What the task asks:
Find the line that contains "### [RLUSD](https://decrypt.co/price/ripple-usd)". Then set down that line and all the lines after it, to the end of the records, exactly and with nothing added.

*** Opening The records ***

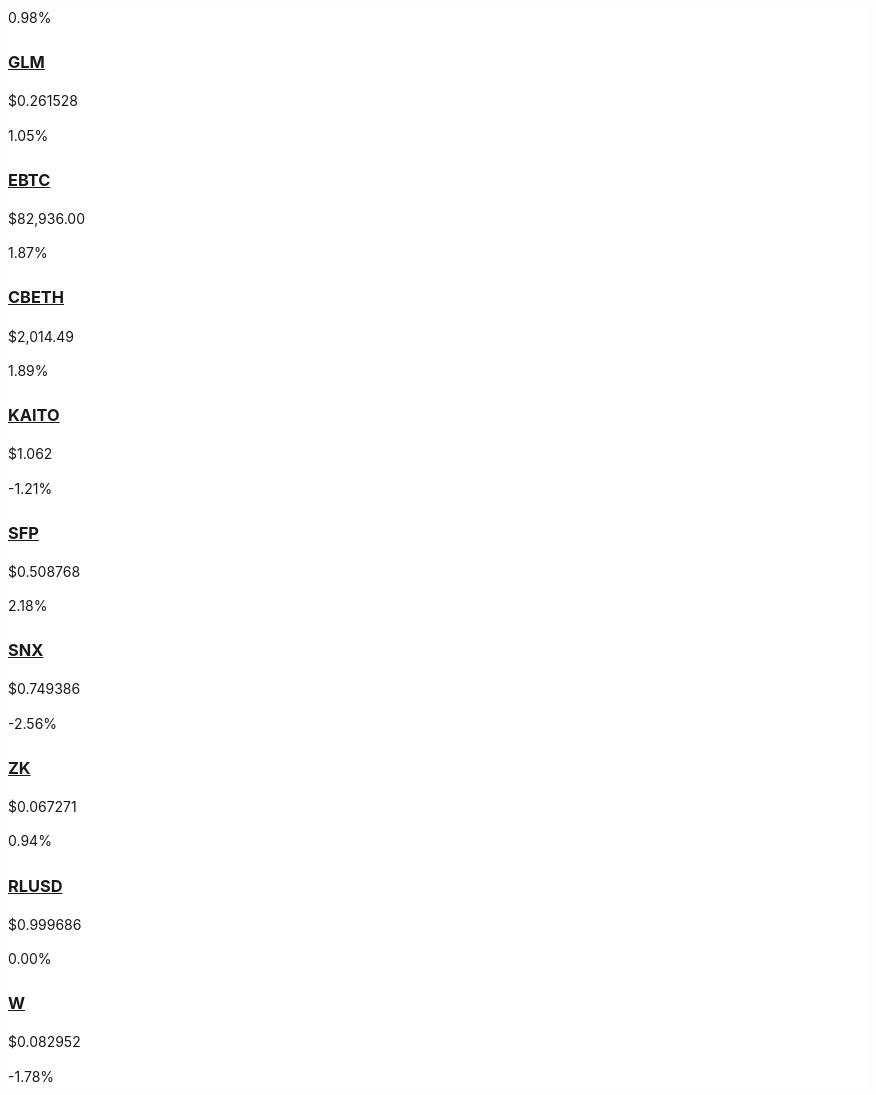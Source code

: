 0.98%

### [GLM](https://decrypt.co/price/golem)

$0.261528

1.05%

### [EBTC](https://decrypt.co/price/ether-fi-staked-btc)

$82,936.00

1.87%

### [CBETH](https://decrypt.co/price/coinbase-wrapped-staked-eth)

$2,014.49

1.89%

### [KAITO](https://decrypt.co/price/kaito)

$1.062

-1.21%

### [SFP](https://decrypt.co/price/safepal)

$0.508768

2.18%

### [SNX](https://decrypt.co/price/synthetix-network-token)

$0.749386

-2.56%

### [ZK](https://decrypt.co/price/zksync)

$0.067271

0.94%

### [RLUSD](https://decrypt.co/price/ripple-usd)

$0.999686

0.00%

### [W](https://decrypt.co/price/wormhole)

$0.082952

-1.78%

*** Closing The records ***

Finished exercise:
### [RLUSD](https://decrypt.co/price/ripple-usd)

$0.999686

0.00%

### [W](https://decrypt.co/price/wormhole)

$0.082952

-1.78%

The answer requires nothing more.